*** Opening SUPPLIED DATA ***

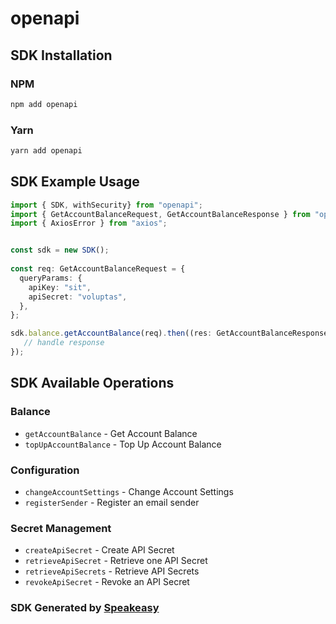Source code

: # openapi

<!-- Start SDK Installation -->
## SDK Installation

### NPM

```bash
npm add openapi
```

### Yarn

```bash
yarn add openapi
```
<!-- End SDK Installation -->

## SDK Example Usage
<!-- Start SDK Example Usage -->
```typescript
import { SDK, withSecurity} from "openapi";
import { GetAccountBalanceRequest, GetAccountBalanceResponse } from "openapi/src/sdk/models/operations";
import { AxiosError } from "axios";


const sdk = new SDK();
    
const req: GetAccountBalanceRequest = {
  queryParams: {
    apiKey: "sit",
    apiSecret: "voluptas",
  },
};

sdk.balance.getAccountBalance(req).then((res: GetAccountBalanceResponse | AxiosError) => {
   // handle response
});
```
<!-- End SDK Example Usage -->

<!-- Start SDK Available Operations -->
## SDK Available Operations

### Balance

* `getAccountBalance` - Get Account Balance
* `topUpAccountBalance` - Top Up Account Balance

### Configuration

* `changeAccountSettings` - Change Account Settings
* `registerSender` - Register an email sender

### Secret Management

* `createApiSecret` - Create API Secret
* `retrieveApiSecret` - Retrieve one API Secret
* `retrieveApiSecrets` - Retrieve API Secrets
* `revokeApiSecret` - Revoke an API Secret

<!-- End SDK Available Operations -->

### SDK Generated by [Speakeasy](https://docs.speakeasyapi.dev/docs/using-speakeasy/client-sdks)
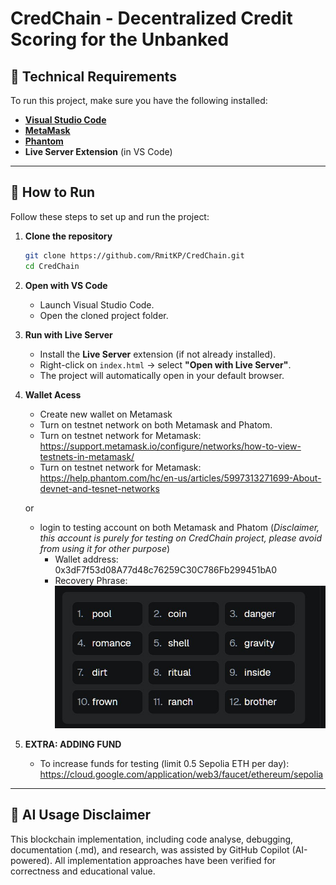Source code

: # CredChain - Decentralized Credit Scoring for the Unbanked

## 📘 Technical Requirements
To run this project, make sure you have the following installed:

- **[Visual Studio Code](https://code.visualstudio.com/)** 
- **[MetaMask](https://metamask.io/)**
- **[Phantom](https://phantom.app/)**
- **Live Server Extension** (in VS Code)  

---

## 🚀 How to Run
Follow these steps to set up and run the project:

1. **Clone the repository**  
   ```bash
   git clone https://github.com/RmitKP/CredChain.git
   cd CredChain
   ```

2. **Open with VS Code**  
   - Launch Visual Studio Code.  
   - Open the cloned project folder.  

3. **Run with Live Server**  
   - Install the **Live Server** extension (if not already installed).  
   - Right-click on `index.html` → select **"Open with Live Server"**.  
   - The project will automatically open in your default browser.  

4. **Wallet Acess**
   - Create new wallet on Metamask
   - Turn on testnet network on both Metamask and Phatom. 
   - Turn on testnet network for Metamask: https://support.metamask.io/configure/networks/how-to-view-testnets-in-metamask/
   - Turn on testnet network for Metamask: https://help.phantom.com/hc/en-us/articles/5997313271699-About-devnet-and-tesnet-networks

   or 

   - login to testing account on both Metamask and Phatom (*Disclaimer, this account is purely for testing on CredChain project, please avoid from using it for other purpose*)
      - Wallet address:  0x3dF7f53d08A77d48c76259C30C786Fb299451bA0
      - Recovery Phrase:  
      ![alt text](image.png)

5. **EXTRA: ADDING FUND**
   - To increase funds for testing (limit 0.5 Sepolia ETH per day): https://cloud.google.com/application/web3/faucet/ethereum/sepolia
---


## 🤖 AI Usage Disclaimer

This blockchain implementation, including code analyse, debugging, documentation (.md), and research, was assisted by GitHub Copilot (AI-powered). All implementation approaches have been verified for correctness and educational value.

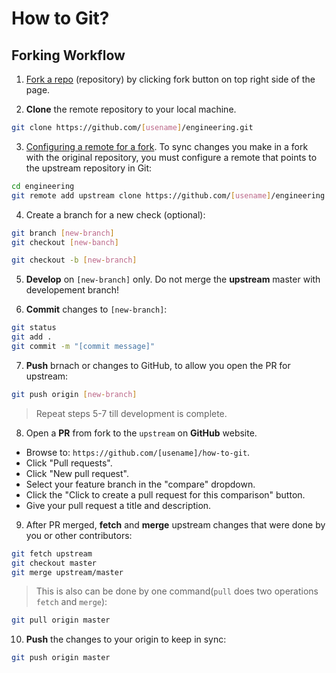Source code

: How to Git?
==========

Forking Workflow
----------------

1. [Fork a repo](https://help.github.com/articles/fork-a-repo/) (repository) by clicking fork button on top right side of the page.

2. **Clone** the remote repository to your local machine.

  ```sh
  git clone https://github.com/[usename]/engineering.git
  ```

3. [Configuring a remote for a fork](https://help.github.com/articles/configuring-a-remote-for-a-fork/). To sync changes you make in a fork with the original repository, you must configure a remote that points to the upstream repository in Git:

  ```sh
  cd engineering
  git remote add upstream clone https://github.com/[usename]/engineering.git
  ```

4. Create a branch for a new check (optional):

  ```sh
  git branch [new-branch]
  git checkout [new-banch]
  ```

  ```sh
  git checkout -b [new-branch]
  ```

5. **Develop** on `[new-branch]` only. Do not merge the **upstream** master with developement branch!

6. **Commit** changes to `[new-branch]`:

  ```sh
  git status
  git add . 
  git commit -m "[commit message]"
  ```

7. **Push** brnach or changes to GitHub, to allow you open the PR for upstream:

  ```sh
  git push origin [new-branch]
  ```
  > Repeat steps 5-7 till development is complete.
  
8. Open a **PR** from fork to the `upstream` on **GitHub** website.

  - Browse to: `https://github.com/[usename]/how-to-git`.
  - Click "Pull requests".
  - Click "New pull request".
  - Select your feature branch in the "compare" dropdown.
  - Click the "Click to create a pull request for this comparison" button.
  - Give your pull request a title and description.

9. After PR merged, **fetch** and **merge** upstream changes that were done by you or other contributors:

  ```sh
  git fetch upstream
  git checkout master
  git merge upstream/master
  ```
  > This is also can be done by one command(`pull` does two operations `fetch` and `merge`):
  
  ```sh
  git pull origin master 
  ```
10. **Push** the changes to your origin to keep in sync:

  ```sh
  git push origin master
  ```

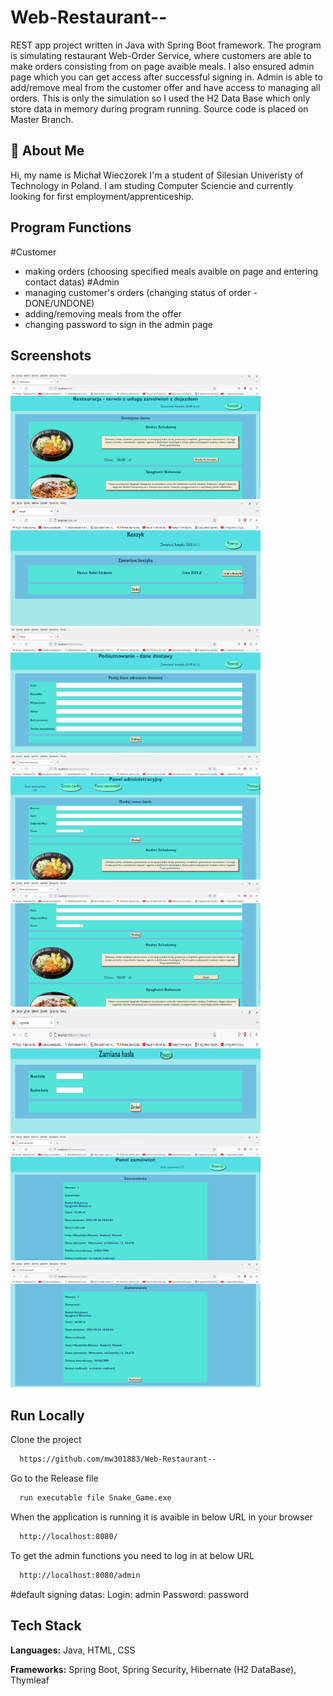 # Web-Restaurant--
REST app project written in Java with Spring Boot framework. The program is simulating restaurant Web-Order Service, where customers are able to make orders consisting from on page avaible meals.
I also ensured admin page which you can get access after successful signing in. Admin is able to add/remove meal from the customer offer and have access to managing all orders. 
This is only the simulation so I used the H2 Data Base which only store data in memory during program running. 
Source code is placed on Master Branch.   


## 🚀 About Me
Hi, my name is Michał  Wieczorek I'm a student of Silesian Univeristy of Technology in Poland. I am studing Computer Sciencie and currently looking for first employment/apprenticeship.


## Program Functions

#Customer
- making orders (choosing specified meals avaible on page and entering contact datas)
#Admin
- managing customer's orders (changing status of order - DONE/UNDONE)
- adding/removing  meals from the offer
- changing password to sign in the admin page



## Screenshots

<img src="Screens/Screen1.png" width="400" height="200">&nbsp;&nbsp;&nbsp;&nbsp;&nbsp;&nbsp;&nbsp;&nbsp;&nbsp;&nbsp;&nbsp;&nbsp;&nbsp;&nbsp;&nbsp;&nbsp;&nbsp;&nbsp;&nbsp;&nbsp;&nbsp;&nbsp;<img src="Screens/Screen2.png" width="400" height="200">
&nbsp;&nbsp;&nbsp;&nbsp;&nbsp;&nbsp;&nbsp;&nbsp;&nbsp;&nbsp;&nbsp;&nbsp;&nbsp;&nbsp;&nbsp;&nbsp;&nbsp;&nbsp;&nbsp;&nbsp;&nbsp;&nbsp;<img src="Screens/Screen3.png" width="400" height="200">
&nbsp;&nbsp;&nbsp;&nbsp;&nbsp;&nbsp;&nbsp;&nbsp;&nbsp;&nbsp;&nbsp;&nbsp;&nbsp;&nbsp;&nbsp;&nbsp;&nbsp;&nbsp;&nbsp;&nbsp;&nbsp;&nbsp;<img src="Screens/Screen4.png" width="400" height="200">
&nbsp;&nbsp;&nbsp;&nbsp;&nbsp;&nbsp;&nbsp;&nbsp;&nbsp;&nbsp;&nbsp;&nbsp;&nbsp;&nbsp;&nbsp;&nbsp;&nbsp;&nbsp;&nbsp;&nbsp;&nbsp;&nbsp;<img src="Screens/Screen5.png" width="400" height="200">
&nbsp;&nbsp;&nbsp;&nbsp;&nbsp;&nbsp;&nbsp;&nbsp;&nbsp;&nbsp;&nbsp;&nbsp;&nbsp;&nbsp;&nbsp;&nbsp;&nbsp;&nbsp;&nbsp;&nbsp;&nbsp;&nbsp;<img src="Screens/Screen6.png" width="400" height="200">
&nbsp;&nbsp;&nbsp;&nbsp;&nbsp;&nbsp;&nbsp;&nbsp;&nbsp;&nbsp;&nbsp;&nbsp;&nbsp;&nbsp;&nbsp;&nbsp;&nbsp;&nbsp;&nbsp;&nbsp;&nbsp;&nbsp;<img src="Screens/Screen7.png" width="400" height="200">
&nbsp;&nbsp;&nbsp;&nbsp;&nbsp;&nbsp;&nbsp;&nbsp;&nbsp;&nbsp;&nbsp;&nbsp;&nbsp;&nbsp;&nbsp;&nbsp;&nbsp;&nbsp;&nbsp;&nbsp;&nbsp;&nbsp;<img src="Screens/Screen8.png" width="400" height="200">
## Run Locally

Clone the project

```bash
  https://github.com/mw301883/Web-Restaurant--
```

Go to the Release file

```bash
  run executable file Snake_Game.exe
```

When the application is running it is avaible in below URL in your browser
```bash
  http://localhost:8080/
```
To get the admin functions you need to log in at below URL
```bash
  http://localhost:8080/admin
```
#default signing datas: 
Login: admin 
Password: password

## Tech Stack

**Languages:** Java, HTML, CSS

**Frameworks:** Spring Boot, Spring Security, Hibernate (H2 DataBase), Thymleaf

*** Closing SUPPLIED DATA ***

TO DO:
Only the lines from the one containing "## 📘 Technical Requirements" through the one containing "2. **Open with VS Code**" are to be retyped, both boundary lines included, with no other material.

WRITTEN REPLY:
## 📘 Technical Requirements
To run this project, make sure you have the following installed:

- **[Visual Studio Code](https://code.visualstudio.com/)** 
- **[MetaMask](https://metamask.io/)**
- **[Phantom](https://phantom.app/)**
- **Live Server Extension** (in VS Code)  

---

## 🚀 How to Run
Follow these steps to set up and run the project:

1. **Clone the repository**  
   ```bash
   git clone https://github.com/RmitKP/CredChain.git
   cd CredChain
   ```

2. **Open with VS Code**  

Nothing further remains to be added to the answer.